• _Information provided_

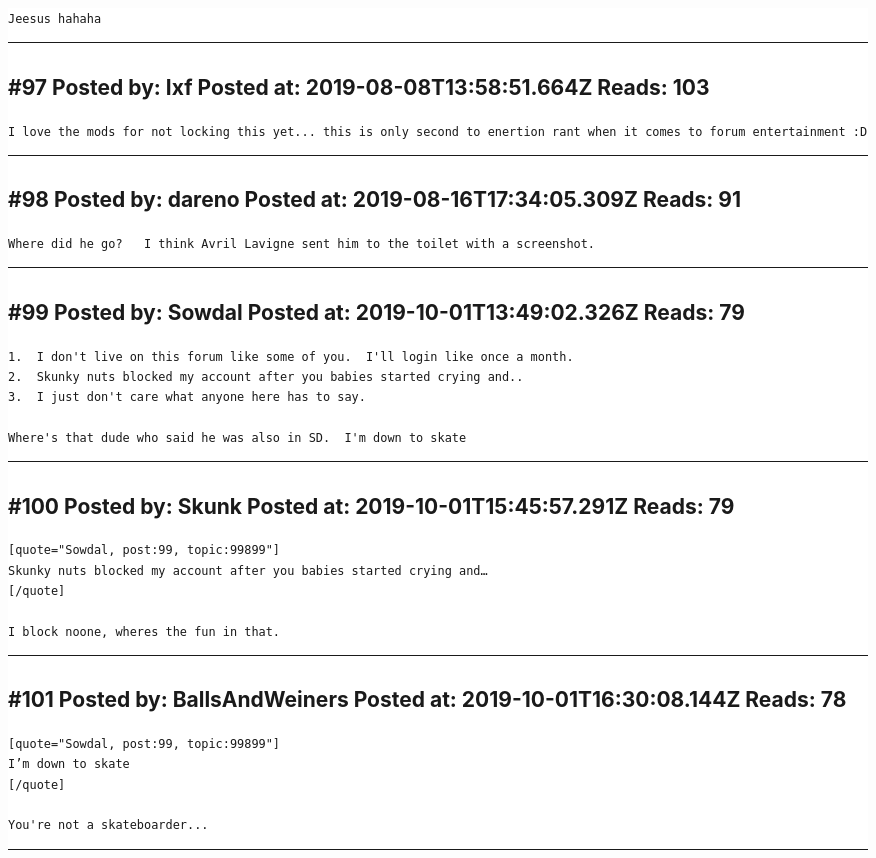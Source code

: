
 ```
Jeesus hahaha
```

---
## \#97 Posted by: Ixf Posted at: 2019-08-08T13:58:51.664Z Reads: 103

```
I love the mods for not locking this yet... this is only second to enertion rant when it comes to forum entertainment :D
```

---
## \#98 Posted by: dareno Posted at: 2019-08-16T17:34:05.309Z Reads: 91

```
Where did he go?   I think Avril Lavigne sent him to the toilet with a screenshot.
```

---
## \#99 Posted by: Sowdal Posted at: 2019-10-01T13:49:02.326Z Reads: 79

```
1.  I don't live on this forum like some of you.  I'll login like once a month.
2.  Skunky nuts blocked my account after you babies started crying and..
3.  I just don't care what anyone here has to say.

Where's that dude who said he was also in SD.  I'm down to skate
```

---
## \#100 Posted by: Skunk Posted at: 2019-10-01T15:45:57.291Z Reads: 79

```
[quote="Sowdal, post:99, topic:99899"]
Skunky nuts blocked my account after you babies started crying and…
[/quote]

I block noone, wheres the fun in that.
```

---
## \#101 Posted by: BallsAndWeiners Posted at: 2019-10-01T16:30:08.144Z Reads: 78

```
[quote="Sowdal, post:99, topic:99899"]
I’m down to skate
[/quote]

You're not a skateboarder...
```

---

• _Exercise description_
All of the preceding material should be output verbatim, with the pictures excluded.

• _Result of the exercise_
Source code

:
 ```
Jeesus hahaha
```

---
## \#97 Posted by: Ixf Posted at: 2019-08-08T13:58:51.664Z Reads: 103

```
I love the mods for not locking this yet... this is only second to enertion rant when it comes to forum entertainment :D
```

---
## \#98 Posted by: dareno Posted at: 2019-08-16T17:34:05.309Z Reads: 91

```
Where did he go?   I think Avril Lavigne sent him to the toilet with a screenshot.
```

---
## \#99 Posted by: Sowdal Posted at: 2019-10-01T13:49:02.326Z Reads: 79

```
1.  I don't live on this forum like some of you.  I'll login like once a month.
2.  Skunky nuts blocked my account after you babies started crying and..
3.  I just don't care what anyone here has to say.

Where's that dude who said he was also in SD.  I'm down to skate
```

---
## \#100 Posted by: Skunk Posted at: 2019-10-01T15:45:57.291Z Reads: 79

```
[quote="Sowdal, post:99, topic:99899"]
Skunky nuts blocked my account after you babies started crying and…
[/quote]

I block noone, wheres the fun in that.
```

---
## \#101 Posted by: BallsAndWeiners Posted at: 2019-10-01T16:30:08.144Z Reads: 78

```
[quote="Sowdal, post:99, topic:99899"]
I’m down to skate
[/quote]

You're not a skateboarder...
```

---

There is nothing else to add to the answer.